Artificial intelligent assistant

belly-ful

belly-ful
  (ˈbɛlɪfʊl)
  [f. belly n. + -ful.]
  1. As much as the belly will contain; a sufficiency of food.

1573 Tusser Husb. (1878) 101 No spoone meat, no bellifull, labourers thinke. 1595 Spenser Epithal. 251 Poure not by cups, but by the bellyfull. 1755 Smollett Quix. (1803) IV. 158, I never once had my belly-full, even of dry bread. 1881 J. Hawthorne Fort. Fool i. xxiii, What I need now is a bellyful of venison and acorn-bread.

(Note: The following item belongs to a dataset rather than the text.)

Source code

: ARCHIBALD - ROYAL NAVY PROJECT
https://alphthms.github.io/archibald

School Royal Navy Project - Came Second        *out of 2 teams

  2. A sufficiency; quite as much (of anything) as one wants or cares to take. (Now rather coarse.)

1535 Coverdale Ezek. xxvi. 2, I haue destroyed my bely full. 1583 Golding Calv. on Deut. ci. 684 Let him thunder his belly full. 1687 A. Lovell Bergerac's Com. Hist. ii. 42 The Spectators, having had their Belly-fulls of Laughing. 1705 Hickeringill Priest-cr. ii. vi. 61 Take your Bellyfulls of Sermons. 1852 Thackeray Esmond iii. v. (1876) 357 The nation had had its bellyful of fighting.